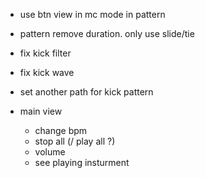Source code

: - use btn view in mc mode in pattern
- pattern remove duration. only use slide/tie

- fix kick filter
- fix kick wave
- set another path for kick pattern

- main view
    - change bpm
    - stop all (/ play all ?)
    - volume
    - see playing insturment
    
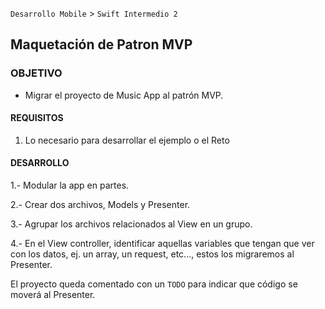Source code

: `Desarrollo Mobile` > `Swift Intermedio 2`


## Maquetación de Patron MVP 

### OBJETIVO

- Migrar el proyecto de Music App al patrón MVP.

#### REQUISITOS

1. Lo necesario para desarrollar el ejemplo o el Reto

#### DESARROLLO

1.- Modular la app en partes.

2.- Crear dos archivos, Models y Presenter.

3.- Agrupar los archivos relacionados al View en un grupo.

4.- En el View controller, identificar aquellas variables que tengan que ver con los datos, ej. un array, un request, etc..., estos los migraremos al Presenter.

El proyecto queda comentado con un `TODO` para indicar que código se moverá al Presenter.

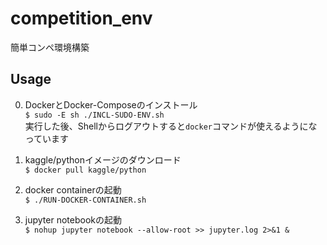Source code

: # competition_env
簡単コンペ環境構築

## Usage
0. DockerとDocker-Composeのインストール  
`$ sudo -E sh ./INCL-SUDO-ENV.sh`  
実行した後、Shellからログアウトすると`docker`コマンドが使えるようになっています

2. kaggle/pythonイメージのダウンロード  
`$ docker pull kaggle/python`  

3. docker containerの起動  
`$ ./RUN-DOCKER-CONTAINER.sh`  

4. jupyter notebookの起動  
`$ nohup jupyter notebook --allow-root >> jupyter.log 2>&1 &`
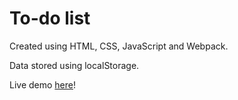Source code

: # To-do list

Created using HTML, CSS, JavaScript and Webpack. 

Data stored using localStorage.

Live demo [here](https://zenithyap.github.io/todo-list/)!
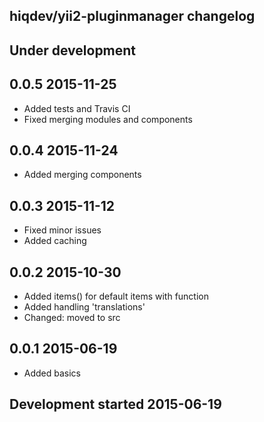 hiqdev/yii2-pluginmanager changelog
-----------------------------------

## Under development


## 0.0.5 2015-11-25

- Added tests and Travis CI
- Fixed merging modules and components

## 0.0.4 2015-11-24

- Added merging components

## 0.0.3 2015-11-12

- Fixed minor issues
- Added caching

## 0.0.2 2015-10-30

- Added items() for default items with function
- Added handling 'translations'
- Changed: moved to src

## 0.0.1 2015-06-19

- Added basics

## Development started 2015-06-19

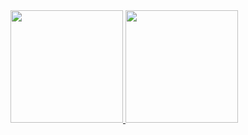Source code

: <div>
<a href="https://github.com/danielLeiteSilva">
<img height="180em" src="https://github-readme-stats.vercel.app/api/top-langs/?danielLeiteSilva&layout=compact&langs_count=7&theme=dracula"/>
<img height="180em" src="https://github-readme-stats.vercel.app/api?danielLeiteSilva&show_icons=true&theme=dracula&include_all_commits=true&count_private=true"/>
</div>
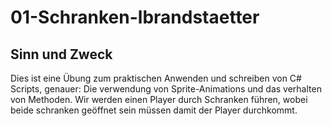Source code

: # 01-Schranken-lbrandstaetter

## Sinn und Zweck

Dies ist eine Übung zum praktischen Anwenden und schreiben von C# Scripts, genauer: Die verwendung von Sprite-Animations und das verhalten von Methoden.
Wir werden einen Player durch Schranken führen, wobei beide schranken geöffnet sein müssen damit der Player durchkommt.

■ ■ ■ ■ ■

**WORK TASK:**
Take the line with "4.- En el View" as the first line and the last line of the records above as the final one; reproduce exactly the lines between them, both included, without pictures.

**ANSWER TO THE PROBLEM:**
4.- En el View controller, identificar aquellas variables que tengan que ver con los datos, ej. un array, un request, etc..., estos los migraremos al Presenter.

El proyecto queda comentado con un `TODO` para indicar que código se moverá al Presenter.

Source code

: # competition_env
簡単コンペ環境構築

## Usage
0. DockerとDocker-Composeのインストール  
`$ sudo -E sh ./INCL-SUDO-ENV.sh`  
実行した後、Shellからログアウトすると`docker`コマンドが使えるようになっています

2. kaggle/pythonイメージのダウンロード  
`$ docker pull kaggle/python`  

3. docker containerの起動  
`$ ./RUN-DOCKER-CONTAINER.sh`  

4. jupyter notebookの起動  
`$ nohup jupyter notebook --allow-root >> jupyter.log 2>&1 &`
Source code

: # To-do list

Created using HTML, CSS, JavaScript and Webpack. 

Data stored using localStorage.

Live demo [here](https://zenithyap.github.io/todo-list/)!
 hiqdev/yii2-pluginmanager changelog
-----------------------------------

## Under development


## 0.0.5 2015-11-25

- Added tests and Travis CI
- Fixed merging modules and components

## 0.0.4 2015-11-24

- Added merging components

## 0.0.3 2015-11-12

- Fixed minor issues
- Added caching

## 0.0.2 2015-10-30

- Added items() for default items with function
- Added handling 'translations'
- Changed: moved to src

## 0.0.1 2015-06-19

- Added basics

## Development started 2015-06-19

Source code

: <div>
<a href="https://github.com/danielLeiteSilva">
<img height="180em" src="https://github-readme-stats.vercel.app/api/top-langs/?danielLeiteSilva&layout=compact&langs_count=7&theme=dracula"/>
<img height="180em" src="https://github-readme-stats.vercel.app/api?danielLeiteSilva&show_icons=true&theme=dracula&include_all_commits=true&count_private=true"/>
</div>
Source code

: # 01-Schranken-lbrandstaetter

## Sinn und Zweck

Dies ist eine Übung zum praktischen Anwenden und schreiben von C# Scripts, genauer: Die verwendung von Sprite-Animations und das verhalten von Methoden.
Wir werden einen Player durch Schranken führen, wobei beide schranken geöffnet sein müssen damit der Player durchkommt.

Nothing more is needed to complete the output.